Description of the task →
Print the listing below word for word, but drop any pictures it contains.

Listed entries →
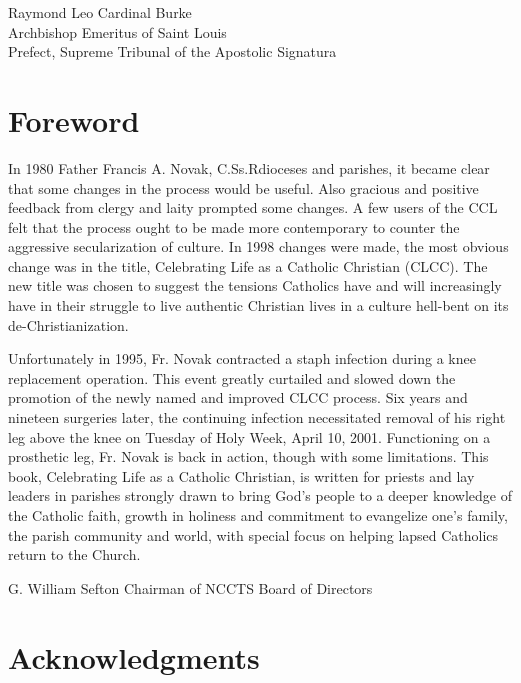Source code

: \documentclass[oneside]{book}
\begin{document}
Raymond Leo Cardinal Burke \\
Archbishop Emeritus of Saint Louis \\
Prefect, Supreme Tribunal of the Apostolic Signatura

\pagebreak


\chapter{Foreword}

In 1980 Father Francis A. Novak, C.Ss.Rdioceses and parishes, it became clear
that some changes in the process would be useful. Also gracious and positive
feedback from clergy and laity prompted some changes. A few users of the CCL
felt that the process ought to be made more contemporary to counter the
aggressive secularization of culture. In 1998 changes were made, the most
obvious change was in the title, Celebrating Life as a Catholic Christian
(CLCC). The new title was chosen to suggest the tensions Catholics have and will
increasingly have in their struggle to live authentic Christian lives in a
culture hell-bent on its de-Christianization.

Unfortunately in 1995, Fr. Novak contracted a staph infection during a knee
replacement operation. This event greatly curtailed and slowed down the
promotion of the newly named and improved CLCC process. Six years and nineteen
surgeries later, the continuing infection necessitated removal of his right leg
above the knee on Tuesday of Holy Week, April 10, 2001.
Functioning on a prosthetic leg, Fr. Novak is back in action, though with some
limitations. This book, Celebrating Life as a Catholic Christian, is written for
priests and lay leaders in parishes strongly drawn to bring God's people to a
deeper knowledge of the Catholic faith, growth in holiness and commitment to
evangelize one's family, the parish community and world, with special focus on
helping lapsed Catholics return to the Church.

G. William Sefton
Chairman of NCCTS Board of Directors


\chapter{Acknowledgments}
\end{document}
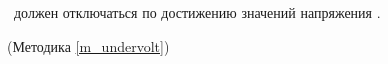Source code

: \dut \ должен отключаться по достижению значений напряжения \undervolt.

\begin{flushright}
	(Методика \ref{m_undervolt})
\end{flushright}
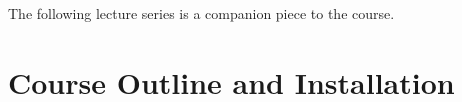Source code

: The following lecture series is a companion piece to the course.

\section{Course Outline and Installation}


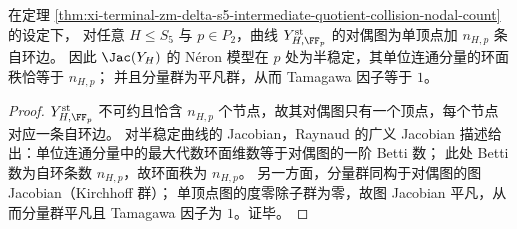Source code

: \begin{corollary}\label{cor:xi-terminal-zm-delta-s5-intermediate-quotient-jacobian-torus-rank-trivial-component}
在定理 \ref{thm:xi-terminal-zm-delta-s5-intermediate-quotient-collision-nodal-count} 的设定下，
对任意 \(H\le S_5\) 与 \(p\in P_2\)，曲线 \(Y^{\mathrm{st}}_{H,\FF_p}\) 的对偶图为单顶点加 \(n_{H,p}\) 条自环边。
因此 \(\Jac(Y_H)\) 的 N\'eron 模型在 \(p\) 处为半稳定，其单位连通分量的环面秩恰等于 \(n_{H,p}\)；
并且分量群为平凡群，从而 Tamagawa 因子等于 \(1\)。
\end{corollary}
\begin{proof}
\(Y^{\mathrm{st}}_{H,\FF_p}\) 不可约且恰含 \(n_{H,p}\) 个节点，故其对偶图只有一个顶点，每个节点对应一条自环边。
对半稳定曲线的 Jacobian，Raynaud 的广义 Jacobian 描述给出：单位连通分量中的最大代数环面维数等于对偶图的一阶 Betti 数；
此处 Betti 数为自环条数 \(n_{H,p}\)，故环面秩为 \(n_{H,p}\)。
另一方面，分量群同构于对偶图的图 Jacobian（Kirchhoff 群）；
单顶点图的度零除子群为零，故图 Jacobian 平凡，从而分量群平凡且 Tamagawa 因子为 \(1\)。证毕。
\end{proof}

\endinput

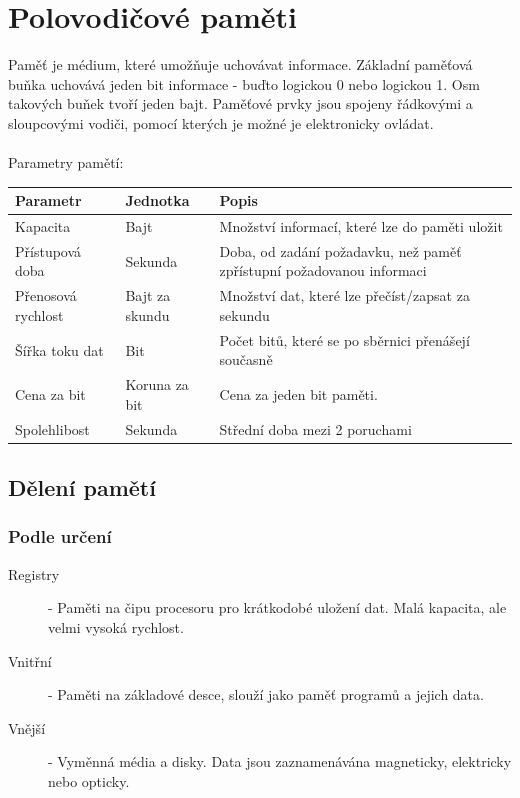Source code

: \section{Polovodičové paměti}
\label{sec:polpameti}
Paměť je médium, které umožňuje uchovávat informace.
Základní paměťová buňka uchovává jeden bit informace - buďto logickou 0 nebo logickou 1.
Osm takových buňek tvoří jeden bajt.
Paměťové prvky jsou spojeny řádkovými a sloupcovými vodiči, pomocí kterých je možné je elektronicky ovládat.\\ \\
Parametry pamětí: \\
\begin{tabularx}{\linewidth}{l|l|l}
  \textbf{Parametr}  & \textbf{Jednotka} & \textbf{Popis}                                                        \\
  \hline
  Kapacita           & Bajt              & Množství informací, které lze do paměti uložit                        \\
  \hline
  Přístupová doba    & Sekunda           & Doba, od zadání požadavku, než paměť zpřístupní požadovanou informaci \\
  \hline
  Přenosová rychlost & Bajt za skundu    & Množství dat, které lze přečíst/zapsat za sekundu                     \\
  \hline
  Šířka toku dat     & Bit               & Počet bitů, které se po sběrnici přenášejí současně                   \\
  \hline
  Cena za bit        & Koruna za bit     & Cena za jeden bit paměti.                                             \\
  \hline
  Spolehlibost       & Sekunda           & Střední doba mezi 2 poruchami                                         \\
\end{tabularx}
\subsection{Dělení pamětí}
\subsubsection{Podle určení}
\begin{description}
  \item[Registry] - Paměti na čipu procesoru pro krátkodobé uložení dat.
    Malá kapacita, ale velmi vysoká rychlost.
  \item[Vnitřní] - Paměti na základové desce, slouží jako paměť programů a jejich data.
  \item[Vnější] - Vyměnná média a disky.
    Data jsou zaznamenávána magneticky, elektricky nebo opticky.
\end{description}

Response for this exercise →
Source code

: \documentclass[oneside]{book}
\begin{document}
Raymond Leo Cardinal Burke \\
Archbishop Emeritus of Saint Louis \\
Prefect, Supreme Tribunal of the Apostolic Signatura

\pagebreak


\chapter{Foreword}

In 1980 Father Francis A. Novak, C.Ss.Rdioceses and parishes, it became clear
that some changes in the process would be useful. Also gracious and positive
feedback from clergy and laity prompted some changes. A few users of the CCL
felt that the process ought to be made more contemporary to counter the
aggressive secularization of culture. In 1998 changes were made, the most
obvious change was in the title, Celebrating Life as a Catholic Christian
(CLCC). The new title was chosen to suggest the tensions Catholics have and will
increasingly have in their struggle to live authentic Christian lives in a
culture hell-bent on its de-Christianization.

Unfortunately in 1995, Fr. Novak contracted a staph infection during a knee
replacement operation. This event greatly curtailed and slowed down the
promotion of the newly named and improved CLCC process. Six years and nineteen
surgeries later, the continuing infection necessitated removal of his right leg
above the knee on Tuesday of Holy Week, April 10, 2001.
Functioning on a prosthetic leg, Fr. Novak is back in action, though with some
limitations. This book, Celebrating Life as a Catholic Christian, is written for
priests and lay leaders in parishes strongly drawn to bring God's people to a
deeper knowledge of the Catholic faith, growth in holiness and commitment to
evangelize one's family, the parish community and world, with special focus on
helping lapsed Catholics return to the Church.

G. William Sefton
Chairman of NCCTS Board of Directors


\chapter{Acknowledgments}
\end{document}
Source code

: \dut \ должен отключаться по достижению значений напряжения \undervolt.

\begin{flushright}
	(Методика \ref{m_undervolt})
\end{flushright}
Source code

: The following lecture series is a companion piece to the course.

\section{Course Outline and Installation}


Source code

: \begin{corollary}\label{cor:xi-terminal-zm-delta-s5-intermediate-quotient-jacobian-torus-rank-trivial-component}
在定理 \ref{thm:xi-terminal-zm-delta-s5-intermediate-quotient-collision-nodal-count} 的设定下，
对任意 \(H\le S_5\) 与 \(p\in P_2\)，曲线 \(Y^{\mathrm{st}}_{H,\FF_p}\) 的对偶图为单顶点加 \(n_{H,p}\) 条自环边。
因此 \(\Jac(Y_H)\) 的 N\'eron 模型在 \(p\) 处为半稳定，其单位连通分量的环面秩恰等于 \(n_{H,p}\)；
并且分量群为平凡群，从而 Tamagawa 因子等于 \(1\)。
\end{corollary}
\begin{proof}
\(Y^{\mathrm{st}}_{H,\FF_p}\) 不可约且恰含 \(n_{H,p}\) 个节点，故其对偶图只有一个顶点，每个节点对应一条自环边。
对半稳定曲线的 Jacobian，Raynaud 的广义 Jacobian 描述给出：单位连通分量中的最大代数环面维数等于对偶图的一阶 Betti 数；
此处 Betti 数为自环条数 \(n_{H,p}\)，故环面秩为 \(n_{H,p}\)。
另一方面，分量群同构于对偶图的图 Jacobian（Kirchhoff 群）；
单顶点图的度零除子群为零，故图 Jacobian 平凡，从而分量群平凡且 Tamagawa 因子为 \(1\)。证毕。
\end{proof}

\endinput

Source code

: \section{Polovodičové paměti}
\label{sec:polpameti}
Paměť je médium, které umožňuje uchovávat informace.
Základní paměťová buňka uchovává jeden bit informace - buďto logickou 0 nebo logickou 1.
Osm takových buňek tvoří jeden bajt.
Paměťové prvky jsou spojeny řádkovými a sloupcovými vodiči, pomocí kterých je možné je elektronicky ovládat.\\ \\
Parametry pamětí: \\
\begin{tabularx}{\linewidth}{l|l|l}
  \textbf{Parametr}  & \textbf{Jednotka} & \textbf{Popis}                                                        \\
  \hline
  Kapacita           & Bajt              & Množství informací, které lze do paměti uložit                        \\
  \hline
  Přístupová doba    & Sekunda           & Doba, od zadání požadavku, než paměť zpřístupní požadovanou informaci \\
  \hline
  Přenosová rychlost & Bajt za skundu    & Množství dat, které lze přečíst/zapsat za sekundu                     \\
  \hline
  Šířka toku dat     & Bit               & Počet bitů, které se po sběrnici přenášejí současně                   \\
  \hline
  Cena za bit        & Koruna za bit     & Cena za jeden bit paměti.                                             \\
  \hline
  Spolehlibost       & Sekunda           & Střední doba mezi 2 poruchami                                         \\
\end{tabularx}
\subsection{Dělení pamětí}
\subsubsection{Podle určení}
\begin{description}
  \item[Registry] - Paměti na čipu procesoru pro krátkodobé uložení dat.
    Malá kapacita, ale velmi vysoká rychlost.
  \item[Vnitřní] - Paměti na základové desce, slouží jako paměť programů a jejich data.
  \item[Vnější] - Vyměnná média a disky.
    Data jsou zaznamenávána magneticky, elektricky nebo opticky.
\end{description}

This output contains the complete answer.